But poems no less than plays, in which Shakespeare had no hand, were deceptively placed to his

credit as soon as his fame was established. In 1599 William Jaggard, a well-known pirate publisher, issued a poetic anthology which he entitled ‘The Passionate Pilgrim, by W. Shakespeare.’ The volume opened with two sonnets by Shakespeare which were not previously in print, and there followed three poems drawn from the already published ‘Love’s Labour’s Lost;’ but the bulk of the volume was by Richard Barnfield and others. [182] A third edition of the ‘Passionate Pilgrim’ was printed in 1612 with unaltered title-page, although the incorrigible Jaggard had added two new poems which he silently filched from Thomas Heywood’s ‘Troia Britannica.’ Heywood called attention to his own grievance in the dedicatory epistle before his ‘Apology for Actors’ (1612), and he added that Shakespeare resented the more substantial injury which the publisher had done him. ‘I know,’ wrote Heywood of Shakespeare, ‘[he was] much offended with M. Jaggard that (altogether unknown to him) presumed to make so bold with his name.’ In the result

the publisher seems to have removed Shakespeare’s name from the title-page of a few copies. This is the only instance on record of a protest on Shakespeare’s part against the many injuries which he suffered at the hands of contemporary publishers.

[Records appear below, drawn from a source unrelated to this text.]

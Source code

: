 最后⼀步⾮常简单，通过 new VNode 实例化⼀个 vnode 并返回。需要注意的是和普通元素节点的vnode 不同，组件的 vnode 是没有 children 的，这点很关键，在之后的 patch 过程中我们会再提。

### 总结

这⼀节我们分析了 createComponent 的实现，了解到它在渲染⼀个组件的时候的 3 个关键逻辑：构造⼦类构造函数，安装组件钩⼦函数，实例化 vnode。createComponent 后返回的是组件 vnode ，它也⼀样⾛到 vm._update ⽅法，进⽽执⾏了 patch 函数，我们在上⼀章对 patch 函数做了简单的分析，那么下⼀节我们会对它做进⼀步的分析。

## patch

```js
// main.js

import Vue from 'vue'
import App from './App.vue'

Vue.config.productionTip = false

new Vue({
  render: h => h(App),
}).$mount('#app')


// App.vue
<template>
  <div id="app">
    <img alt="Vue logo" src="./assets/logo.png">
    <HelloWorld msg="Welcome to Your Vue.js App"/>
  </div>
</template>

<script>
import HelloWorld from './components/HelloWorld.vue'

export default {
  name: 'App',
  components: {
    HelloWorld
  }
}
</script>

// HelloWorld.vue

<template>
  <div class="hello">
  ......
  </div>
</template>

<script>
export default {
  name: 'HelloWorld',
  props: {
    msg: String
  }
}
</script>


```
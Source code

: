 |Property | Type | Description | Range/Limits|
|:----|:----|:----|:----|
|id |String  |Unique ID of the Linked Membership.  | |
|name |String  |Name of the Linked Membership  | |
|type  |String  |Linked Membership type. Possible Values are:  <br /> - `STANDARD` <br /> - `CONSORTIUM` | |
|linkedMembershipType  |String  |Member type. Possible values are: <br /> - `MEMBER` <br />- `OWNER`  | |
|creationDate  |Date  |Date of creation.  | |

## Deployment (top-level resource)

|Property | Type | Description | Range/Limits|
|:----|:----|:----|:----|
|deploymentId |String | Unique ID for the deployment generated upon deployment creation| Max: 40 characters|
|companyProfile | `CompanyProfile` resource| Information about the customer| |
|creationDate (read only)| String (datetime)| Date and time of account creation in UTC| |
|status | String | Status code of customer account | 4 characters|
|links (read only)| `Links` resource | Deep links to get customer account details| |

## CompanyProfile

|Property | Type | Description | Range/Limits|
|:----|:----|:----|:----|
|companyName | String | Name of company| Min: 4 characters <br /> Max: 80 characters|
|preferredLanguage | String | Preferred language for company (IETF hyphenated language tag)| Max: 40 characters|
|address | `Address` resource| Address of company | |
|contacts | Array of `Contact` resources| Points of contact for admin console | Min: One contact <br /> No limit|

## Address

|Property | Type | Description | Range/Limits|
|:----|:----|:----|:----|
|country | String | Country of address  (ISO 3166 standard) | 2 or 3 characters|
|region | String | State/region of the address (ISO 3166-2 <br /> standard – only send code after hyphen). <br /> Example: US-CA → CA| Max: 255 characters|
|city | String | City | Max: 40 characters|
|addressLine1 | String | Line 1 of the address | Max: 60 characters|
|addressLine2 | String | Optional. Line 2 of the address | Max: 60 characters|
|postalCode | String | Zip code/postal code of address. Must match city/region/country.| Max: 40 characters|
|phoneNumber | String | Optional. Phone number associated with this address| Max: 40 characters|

‘The Phœnix and the Turtle.’

In 1601 Shakespeare’s full name was appended to ‘a poetical essaie on the Phœnix and the Turtle,’ which was published by Edward Blount in an appendix to Robert Chester’s ‘Love’s Martyr, or Rosalins complaint, allegorically shadowing the Truth of Love in the Constant Fate of the Phœnix and Turtle.’ The drift of Chester’s crabbed verse is not clear, nor can the praise of perspicuity be allowed to the appendix to which Shakespeare contributed, together with Marston, Chapman, Ben Jonson, and ‘Ignoto.’ The appendix is introduced by a new title-page running thus: ‘Hereafter follow diverse poeticall Essaies on the former subject, viz: the Turtle and Phœnix. Done by the best and chiefest of our modern writers, with their names subscribed to their particular workes: never before extant.’ Shakespeare’s alleged contribution consists of thirteen four-lined stanzas in trochaics, each line being of seven syllables, with the rhymes disposed as in Tennyson’s ‘In Memoriam.’ The concluding ‘threnos’ is in five three-lined stanzas, also in trochaics, each stanza having a single rhyme. The poet describes in enigmatic language the obsequies of the Phœnix and the Turtle-dove, who had been united in life by the ties of a purely spiritual love. The poem may be a mere play of fancy without recondite intention, or it

may be of allegorical import; but whether it bear relation to pending ecclesiastical, political, or metaphysical controversy, or whether it interpret popular grief for the death of some leaders of contemporary society, is not easily determined. [184] Happily Shakespeare wrote nothing else of like character.

XII—THE PRACTICAL AFFAIRS OF LIFE

Shakespeare’s practical temperament.

Shakespeare, in middle life, brought to practical affairs a singularly sane and sober temperament. In ‘Ratseis Ghost’ (1605), an anecdotal biography of Gamaliel Ratsey, a notorious highwayman, who was hanged at Bedford on March 26, 1605, the highwayman is represented as compelling a troop of actors whom he met by chance on the road to perform in his presence. At the close of the performance Ratsey, according to the memoir, addressed himself to a leader of the company, and cynically urged him to practise the utmost frugality in London. ‘When thou feelest thy purse well lined (the counsellor proceeded), buy thee some place or lordship in the country that, growing weary of playing, thy money may there bring thee to dignity and reputation.’ Whether or no Ratsey’s biographer consciously identified the highwayman’s auditor with Shakespeare, it was the prosaic course of conduct marked out by Ratsey that Shakespeare literally followed. As soon as his position in his profession was assured, he devoted his energies to re-establishing the fallen fortunes of his family in his native

place, and to acquiring for himself and his successors the status of gentlefolk.